====== MATERIAL FOR THIS TASK

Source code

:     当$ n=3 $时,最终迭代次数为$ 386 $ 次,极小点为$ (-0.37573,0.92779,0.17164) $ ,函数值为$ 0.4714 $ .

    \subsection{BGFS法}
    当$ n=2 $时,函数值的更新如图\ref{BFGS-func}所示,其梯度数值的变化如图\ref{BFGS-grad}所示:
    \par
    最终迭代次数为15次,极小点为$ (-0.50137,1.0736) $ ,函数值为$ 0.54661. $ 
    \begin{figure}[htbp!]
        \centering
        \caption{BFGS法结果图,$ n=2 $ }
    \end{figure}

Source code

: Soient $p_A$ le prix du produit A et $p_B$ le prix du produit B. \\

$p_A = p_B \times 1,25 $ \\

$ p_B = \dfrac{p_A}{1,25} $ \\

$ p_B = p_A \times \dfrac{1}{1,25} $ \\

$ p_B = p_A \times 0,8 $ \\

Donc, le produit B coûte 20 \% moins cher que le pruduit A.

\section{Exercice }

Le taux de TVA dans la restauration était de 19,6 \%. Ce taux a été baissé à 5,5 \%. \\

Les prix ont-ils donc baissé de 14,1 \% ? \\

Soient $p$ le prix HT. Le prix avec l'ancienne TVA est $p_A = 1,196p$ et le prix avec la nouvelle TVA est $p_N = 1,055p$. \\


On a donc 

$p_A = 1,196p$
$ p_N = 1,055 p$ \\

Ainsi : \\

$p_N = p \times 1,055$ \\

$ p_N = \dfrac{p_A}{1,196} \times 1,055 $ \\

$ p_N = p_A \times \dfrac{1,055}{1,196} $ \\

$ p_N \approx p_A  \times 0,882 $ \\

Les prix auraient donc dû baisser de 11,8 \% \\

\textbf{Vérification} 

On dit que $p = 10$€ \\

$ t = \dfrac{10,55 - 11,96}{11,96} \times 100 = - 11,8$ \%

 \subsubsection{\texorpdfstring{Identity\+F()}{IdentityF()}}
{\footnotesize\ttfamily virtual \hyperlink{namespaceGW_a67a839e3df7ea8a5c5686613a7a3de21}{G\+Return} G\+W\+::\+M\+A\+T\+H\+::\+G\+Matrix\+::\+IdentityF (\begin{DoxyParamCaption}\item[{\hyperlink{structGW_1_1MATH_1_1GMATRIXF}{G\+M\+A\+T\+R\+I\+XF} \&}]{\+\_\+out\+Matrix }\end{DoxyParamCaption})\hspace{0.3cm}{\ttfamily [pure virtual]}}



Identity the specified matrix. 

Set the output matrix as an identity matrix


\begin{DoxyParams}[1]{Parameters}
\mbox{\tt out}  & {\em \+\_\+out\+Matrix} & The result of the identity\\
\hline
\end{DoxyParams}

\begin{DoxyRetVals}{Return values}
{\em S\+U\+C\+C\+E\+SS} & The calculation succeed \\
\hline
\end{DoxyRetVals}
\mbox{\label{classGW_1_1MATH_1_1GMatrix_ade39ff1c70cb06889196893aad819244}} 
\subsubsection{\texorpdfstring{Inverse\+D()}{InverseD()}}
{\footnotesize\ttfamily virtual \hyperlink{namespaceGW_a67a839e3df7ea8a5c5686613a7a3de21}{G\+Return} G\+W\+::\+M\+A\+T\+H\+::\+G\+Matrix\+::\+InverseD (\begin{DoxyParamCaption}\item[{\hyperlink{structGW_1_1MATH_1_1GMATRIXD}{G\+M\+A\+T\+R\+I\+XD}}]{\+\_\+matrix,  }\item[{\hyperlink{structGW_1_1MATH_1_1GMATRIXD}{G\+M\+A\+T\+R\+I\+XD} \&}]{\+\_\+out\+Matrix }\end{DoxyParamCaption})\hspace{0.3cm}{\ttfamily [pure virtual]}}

============

## PROBLEM TO SOLVE
Reproduce the full listing word for word.

## REPLY TO THE TASK
Source code

:     当$ n=3 $时,最终迭代次数为$ 386 $ 次,极小点为$ (-0.37573,0.92779,0.17164) $ ,函数值为$ 0.4714 $ .

    \subsection{BGFS法}
    当$ n=2 $时,函数值的更新如图\ref{BFGS-func}所示,其梯度数值的变化如图\ref{BFGS-grad}所示:
    \par
    最终迭代次数为15次,极小点为$ (-0.50137,1.0736) $ ,函数值为$ 0.54661. $ 
    \begin{figure}[htbp!]
        \centering
        \caption{BFGS法结果图,$ n=2 $ }
    \end{figure}

Source code

: Soient $p_A$ le prix du produit A et $p_B$ le prix du produit B. \\

$p_A = p_B \times 1,25 $ \\

$ p_B = \dfrac{p_A}{1,25} $ \\

$ p_B = p_A \times \dfrac{1}{1,25} $ \\

$ p_B = p_A \times 0,8 $ \\

Donc, le produit B coûte 20 \% moins cher que le pruduit A.

\section{Exercice }

Le taux de TVA dans la restauration était de 19,6 \%. Ce taux a été baissé à 5,5 \%. \\

Les prix ont-ils donc baissé de 14,1 \% ? \\

Soient $p$ le prix HT. Le prix avec l'ancienne TVA est $p_A = 1,196p$ et le prix avec la nouvelle TVA est $p_N = 1,055p$. \\


On a donc 

$p_A = 1,196p$
$ p_N = 1,055 p$ \\

Ainsi : \\

$p_N = p \times 1,055$ \\

$ p_N = \dfrac{p_A}{1,196} \times 1,055 $ \\

$ p_N = p_A \times \dfrac{1,055}{1,196} $ \\

$ p_N \approx p_A  \times 0,882 $ \\

Les prix auraient donc dû baisser de 11,8 \% \\

\textbf{Vérification} 

On dit que $p = 10$€ \\

$ t = \dfrac{10,55 - 11,96}{11,96} \times 100 = - 11,8$ \%

 \subsubsection{\texorpdfstring{Identity\+F()}{IdentityF()}}
{\footnotesize\ttfamily virtual \hyperlink{namespaceGW_a67a839e3df7ea8a5c5686613a7a3de21}{G\+Return} G\+W\+::\+M\+A\+T\+H\+::\+G\+Matrix\+::\+IdentityF (\begin{DoxyParamCaption}\item[{\hyperlink{structGW_1_1MATH_1_1GMATRIXF}{G\+M\+A\+T\+R\+I\+XF} \&}]{\+\_\+out\+Matrix }\end{DoxyParamCaption})\hspace{0.3cm}{\ttfamily [pure virtual]}}



Identity the specified matrix. 

Set the output matrix as an identity matrix


\begin{DoxyParams}[1]{Parameters}
\mbox{\tt out}  & {\em \+\_\+out\+Matrix} & The result of the identity\\
\hline
\end{DoxyParams}

\begin{DoxyRetVals}{Return values}
{\em S\+U\+C\+C\+E\+SS} & The calculation succeed \\
\hline
\end{DoxyRetVals}
\mbox{\label{classGW_1_1MATH_1_1GMatrix_ade39ff1c70cb06889196893aad819244}} 
\subsubsection{\texorpdfstring{Inverse\+D()}{InverseD()}}
{\footnotesize\ttfamily virtual \hyperlink{namespaceGW_a67a839e3df7ea8a5c5686613a7a3de21}{G\+Return} G\+W\+::\+M\+A\+T\+H\+::\+G\+Matrix\+::\+InverseD (\begin{DoxyParamCaption}\item[{\hyperlink{structGW_1_1MATH_1_1GMATRIXD}{G\+M\+A\+T\+R\+I\+XD}}]{\+\_\+matrix,  }\item[{\hyperlink{structGW_1_1MATH_1_1GMATRIXD}{G\+M\+A\+T\+R\+I\+XD} \&}]{\+\_\+out\+Matrix }\end{DoxyParamCaption})\hspace{0.3cm}{\ttfamily [pure virtual]}}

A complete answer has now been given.